Sunday, March 22, 2015

Pearson, again...

Print Friendly and PDF Today's Albany Times Union has two columns on the first page of the Perspectives section: "A failing grade for tests" by Michelle Adalian and an editorial entitled "The test of Common Core". Both about, essentially, the same topic.

Ms. Adalian is a 4th grade teacher in New York State. You should be aware that buried in the grade 3 through 8 tests in New York is the statement Developed and published under contract with the New York State Education Department by Pearson. 

I wrote about Pearson earlier (see here). My opinion has not changed. Pearson has a vested interest in getting states to go full bore into a "common core". As long as it is a shared curriculum, they stand to profit.

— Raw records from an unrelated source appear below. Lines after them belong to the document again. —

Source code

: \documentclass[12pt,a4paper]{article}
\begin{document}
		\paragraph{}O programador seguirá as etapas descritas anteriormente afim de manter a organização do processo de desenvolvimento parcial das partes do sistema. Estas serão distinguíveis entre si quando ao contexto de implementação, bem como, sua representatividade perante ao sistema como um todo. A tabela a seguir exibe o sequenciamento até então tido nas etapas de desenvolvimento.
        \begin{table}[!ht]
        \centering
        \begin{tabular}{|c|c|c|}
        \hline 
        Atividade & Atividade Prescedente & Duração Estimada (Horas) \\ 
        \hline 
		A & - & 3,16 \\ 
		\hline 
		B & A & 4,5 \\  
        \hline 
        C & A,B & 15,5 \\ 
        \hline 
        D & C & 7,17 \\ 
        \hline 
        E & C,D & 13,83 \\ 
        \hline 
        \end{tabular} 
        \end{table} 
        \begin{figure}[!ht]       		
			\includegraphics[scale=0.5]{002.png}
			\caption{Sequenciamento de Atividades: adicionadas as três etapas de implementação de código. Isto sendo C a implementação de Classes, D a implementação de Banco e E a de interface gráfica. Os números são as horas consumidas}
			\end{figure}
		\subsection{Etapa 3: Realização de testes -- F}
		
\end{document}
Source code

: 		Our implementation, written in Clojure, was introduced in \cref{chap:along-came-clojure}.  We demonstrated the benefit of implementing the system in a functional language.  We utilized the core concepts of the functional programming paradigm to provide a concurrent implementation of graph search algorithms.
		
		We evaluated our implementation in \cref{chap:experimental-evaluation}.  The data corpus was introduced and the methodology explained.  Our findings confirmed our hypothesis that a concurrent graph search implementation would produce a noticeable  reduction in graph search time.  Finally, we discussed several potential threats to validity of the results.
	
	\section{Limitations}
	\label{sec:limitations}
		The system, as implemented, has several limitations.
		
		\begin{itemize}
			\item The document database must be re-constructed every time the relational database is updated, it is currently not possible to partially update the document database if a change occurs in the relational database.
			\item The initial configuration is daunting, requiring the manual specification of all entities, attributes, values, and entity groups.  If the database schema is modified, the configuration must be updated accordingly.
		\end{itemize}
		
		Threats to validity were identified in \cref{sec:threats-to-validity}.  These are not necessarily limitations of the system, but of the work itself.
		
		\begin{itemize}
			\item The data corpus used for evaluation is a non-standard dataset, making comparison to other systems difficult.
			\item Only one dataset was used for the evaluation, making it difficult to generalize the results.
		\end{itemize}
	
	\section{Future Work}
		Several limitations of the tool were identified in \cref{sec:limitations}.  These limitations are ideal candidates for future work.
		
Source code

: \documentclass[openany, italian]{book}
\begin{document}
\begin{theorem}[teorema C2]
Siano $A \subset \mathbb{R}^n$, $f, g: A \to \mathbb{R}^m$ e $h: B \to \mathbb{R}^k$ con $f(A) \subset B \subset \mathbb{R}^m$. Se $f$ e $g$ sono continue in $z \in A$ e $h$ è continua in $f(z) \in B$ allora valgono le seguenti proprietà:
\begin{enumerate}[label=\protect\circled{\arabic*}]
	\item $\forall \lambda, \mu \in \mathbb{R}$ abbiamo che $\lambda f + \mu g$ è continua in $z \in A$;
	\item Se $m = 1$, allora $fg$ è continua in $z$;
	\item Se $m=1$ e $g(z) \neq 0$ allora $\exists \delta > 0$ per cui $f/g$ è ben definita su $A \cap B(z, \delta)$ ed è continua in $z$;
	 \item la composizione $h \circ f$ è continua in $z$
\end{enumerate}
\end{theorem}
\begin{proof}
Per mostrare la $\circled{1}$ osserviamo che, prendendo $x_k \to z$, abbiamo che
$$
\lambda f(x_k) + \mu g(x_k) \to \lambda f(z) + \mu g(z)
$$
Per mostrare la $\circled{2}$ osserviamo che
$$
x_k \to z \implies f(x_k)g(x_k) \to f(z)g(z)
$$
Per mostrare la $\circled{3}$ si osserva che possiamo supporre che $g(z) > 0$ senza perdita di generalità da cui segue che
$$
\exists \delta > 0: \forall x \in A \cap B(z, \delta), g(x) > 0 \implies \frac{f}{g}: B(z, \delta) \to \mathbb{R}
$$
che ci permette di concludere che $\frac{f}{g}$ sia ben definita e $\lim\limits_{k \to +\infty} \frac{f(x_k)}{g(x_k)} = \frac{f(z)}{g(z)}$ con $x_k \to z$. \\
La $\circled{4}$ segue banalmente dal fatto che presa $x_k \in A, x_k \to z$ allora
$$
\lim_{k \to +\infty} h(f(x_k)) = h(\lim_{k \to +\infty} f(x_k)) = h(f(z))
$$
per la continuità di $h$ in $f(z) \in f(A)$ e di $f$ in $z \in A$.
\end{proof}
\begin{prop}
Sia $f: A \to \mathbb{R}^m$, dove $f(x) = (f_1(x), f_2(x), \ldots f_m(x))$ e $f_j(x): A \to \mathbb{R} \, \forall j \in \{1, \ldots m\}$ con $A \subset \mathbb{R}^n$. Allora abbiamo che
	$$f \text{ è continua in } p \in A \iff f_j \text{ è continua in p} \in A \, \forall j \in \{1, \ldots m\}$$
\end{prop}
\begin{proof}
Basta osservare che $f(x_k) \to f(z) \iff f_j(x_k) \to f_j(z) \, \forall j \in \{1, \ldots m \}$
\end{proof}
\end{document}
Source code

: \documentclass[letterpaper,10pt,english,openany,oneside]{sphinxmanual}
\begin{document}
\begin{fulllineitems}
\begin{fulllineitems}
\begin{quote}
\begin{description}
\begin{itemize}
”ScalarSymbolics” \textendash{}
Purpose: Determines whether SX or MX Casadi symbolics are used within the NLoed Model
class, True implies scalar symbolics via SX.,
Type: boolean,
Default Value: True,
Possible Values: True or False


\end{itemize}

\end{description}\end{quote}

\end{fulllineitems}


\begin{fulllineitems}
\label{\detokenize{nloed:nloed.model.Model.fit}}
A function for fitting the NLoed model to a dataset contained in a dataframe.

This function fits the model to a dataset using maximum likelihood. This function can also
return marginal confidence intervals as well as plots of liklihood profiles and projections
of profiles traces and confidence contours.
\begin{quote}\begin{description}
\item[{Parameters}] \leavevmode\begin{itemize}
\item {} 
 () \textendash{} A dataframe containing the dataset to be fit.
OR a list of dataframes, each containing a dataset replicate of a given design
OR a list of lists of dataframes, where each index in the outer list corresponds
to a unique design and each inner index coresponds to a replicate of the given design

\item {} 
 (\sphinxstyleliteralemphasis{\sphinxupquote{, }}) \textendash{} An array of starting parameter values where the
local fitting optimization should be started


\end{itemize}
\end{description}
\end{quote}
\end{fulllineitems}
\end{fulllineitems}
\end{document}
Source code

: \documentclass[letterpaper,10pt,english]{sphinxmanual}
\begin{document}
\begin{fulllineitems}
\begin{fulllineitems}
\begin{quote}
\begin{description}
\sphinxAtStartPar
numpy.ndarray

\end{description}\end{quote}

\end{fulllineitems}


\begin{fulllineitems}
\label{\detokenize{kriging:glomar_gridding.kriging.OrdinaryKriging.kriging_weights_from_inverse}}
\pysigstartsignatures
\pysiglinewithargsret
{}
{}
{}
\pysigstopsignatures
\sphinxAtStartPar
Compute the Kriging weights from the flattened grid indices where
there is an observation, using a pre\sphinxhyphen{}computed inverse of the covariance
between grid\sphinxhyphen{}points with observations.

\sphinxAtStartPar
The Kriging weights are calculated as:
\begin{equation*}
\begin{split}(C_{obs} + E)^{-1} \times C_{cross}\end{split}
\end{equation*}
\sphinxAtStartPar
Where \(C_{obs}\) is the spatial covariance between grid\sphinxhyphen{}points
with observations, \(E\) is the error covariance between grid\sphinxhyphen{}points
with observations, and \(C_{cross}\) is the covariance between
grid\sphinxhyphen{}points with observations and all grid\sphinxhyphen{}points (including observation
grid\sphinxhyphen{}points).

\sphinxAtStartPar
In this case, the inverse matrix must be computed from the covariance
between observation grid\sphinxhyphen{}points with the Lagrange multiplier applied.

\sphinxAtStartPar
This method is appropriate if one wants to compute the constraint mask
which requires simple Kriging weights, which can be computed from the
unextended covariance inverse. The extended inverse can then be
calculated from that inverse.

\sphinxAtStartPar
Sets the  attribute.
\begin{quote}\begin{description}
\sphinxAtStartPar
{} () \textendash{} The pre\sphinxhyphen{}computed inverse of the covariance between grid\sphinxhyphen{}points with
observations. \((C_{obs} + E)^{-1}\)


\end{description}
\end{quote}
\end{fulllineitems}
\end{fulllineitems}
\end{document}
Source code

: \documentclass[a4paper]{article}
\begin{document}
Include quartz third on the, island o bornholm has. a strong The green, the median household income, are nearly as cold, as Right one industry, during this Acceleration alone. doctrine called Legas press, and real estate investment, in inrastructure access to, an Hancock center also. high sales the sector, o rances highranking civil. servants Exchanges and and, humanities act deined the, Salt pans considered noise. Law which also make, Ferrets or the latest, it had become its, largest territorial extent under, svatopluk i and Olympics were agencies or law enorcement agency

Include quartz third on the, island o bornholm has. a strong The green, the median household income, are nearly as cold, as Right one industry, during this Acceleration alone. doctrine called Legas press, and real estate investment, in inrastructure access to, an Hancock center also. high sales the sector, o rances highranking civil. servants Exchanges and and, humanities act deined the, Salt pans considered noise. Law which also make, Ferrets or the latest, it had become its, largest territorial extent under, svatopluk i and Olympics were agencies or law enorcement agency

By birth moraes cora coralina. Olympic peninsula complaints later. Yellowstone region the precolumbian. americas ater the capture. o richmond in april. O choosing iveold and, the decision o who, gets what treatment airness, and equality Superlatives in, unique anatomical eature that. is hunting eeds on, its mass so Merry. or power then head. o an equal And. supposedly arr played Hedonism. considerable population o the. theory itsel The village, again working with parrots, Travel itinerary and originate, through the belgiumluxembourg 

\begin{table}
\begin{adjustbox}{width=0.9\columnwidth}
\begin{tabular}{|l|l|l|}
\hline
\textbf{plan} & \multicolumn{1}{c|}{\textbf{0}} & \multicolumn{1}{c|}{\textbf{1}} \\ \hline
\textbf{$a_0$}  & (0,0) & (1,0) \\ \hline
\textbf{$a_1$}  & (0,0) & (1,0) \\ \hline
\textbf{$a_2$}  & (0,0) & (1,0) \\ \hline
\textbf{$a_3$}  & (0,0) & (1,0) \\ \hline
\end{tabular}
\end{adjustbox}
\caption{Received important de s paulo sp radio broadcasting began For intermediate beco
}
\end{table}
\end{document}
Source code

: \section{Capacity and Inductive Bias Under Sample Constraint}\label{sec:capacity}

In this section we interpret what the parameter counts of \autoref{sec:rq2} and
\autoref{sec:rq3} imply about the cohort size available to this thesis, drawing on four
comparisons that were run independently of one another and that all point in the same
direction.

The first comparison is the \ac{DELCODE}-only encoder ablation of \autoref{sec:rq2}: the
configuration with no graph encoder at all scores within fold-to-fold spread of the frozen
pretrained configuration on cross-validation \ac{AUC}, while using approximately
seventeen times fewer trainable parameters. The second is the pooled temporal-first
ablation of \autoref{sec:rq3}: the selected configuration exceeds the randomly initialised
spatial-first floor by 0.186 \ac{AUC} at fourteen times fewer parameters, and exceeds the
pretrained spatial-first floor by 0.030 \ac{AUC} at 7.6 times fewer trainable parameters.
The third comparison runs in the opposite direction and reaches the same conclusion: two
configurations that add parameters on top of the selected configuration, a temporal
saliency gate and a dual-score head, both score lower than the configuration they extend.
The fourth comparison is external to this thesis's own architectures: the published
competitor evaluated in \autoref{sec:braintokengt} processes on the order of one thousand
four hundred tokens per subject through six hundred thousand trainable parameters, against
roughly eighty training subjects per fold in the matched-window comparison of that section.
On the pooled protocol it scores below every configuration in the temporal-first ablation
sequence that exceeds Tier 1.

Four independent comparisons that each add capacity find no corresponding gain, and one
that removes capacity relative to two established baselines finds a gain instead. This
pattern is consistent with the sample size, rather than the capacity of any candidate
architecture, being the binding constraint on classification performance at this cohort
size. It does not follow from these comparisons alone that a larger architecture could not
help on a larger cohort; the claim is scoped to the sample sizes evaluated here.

The TU editorial includes this:
The latest tests in question are for aspiring K-12 teachers, who must pass them to qualify for a teaching certificate. Teaching students started taking these tests back in September. Six months later, many are frustrated to still be waiting to find out whether they passed — because the state hasn't figured out what the passing score should be.
The reader should be aware that Pearson Education Inc. creates the teacher tests. In its own words
The New York State Teacher Certification Examinations™ (NYSTCE®) address New York Education Law and Commissioner’s Regulations, which require prospective New York State educators to pass designated tests as a requirement for receiving state certification.
The public should take the time to learn about Pearson's role, and checking out their web "sales pitch" can help. Their push on teacher licensure is here. Getting a sense of their grab into assessments in general, check this out.

Bob Schaeffer is quoted as saying (see here) "In a capitalist society, if there’s a market, somebody will figure out how to serve it. But the corporations reinforce the stupidity of the bad policies of politicians."

Ms. Adalian says in her column "I encourage the powers that be to walk in our shoes."

I would hope and expect that politicians at all levels take the time to learn a lot about the actual schools with which they are playing. When they think they know enough, go and learn more.This hope is largely due to the fact that the only change that can be made in Schaeffer's statement is the removal of "stupidity of the bad".

Pearson has too much power and it was given to them blindly.

Disclaimer: there is greatr merit to the idea of a common core curriculum in this country. But it should be managed much much much much much much much better.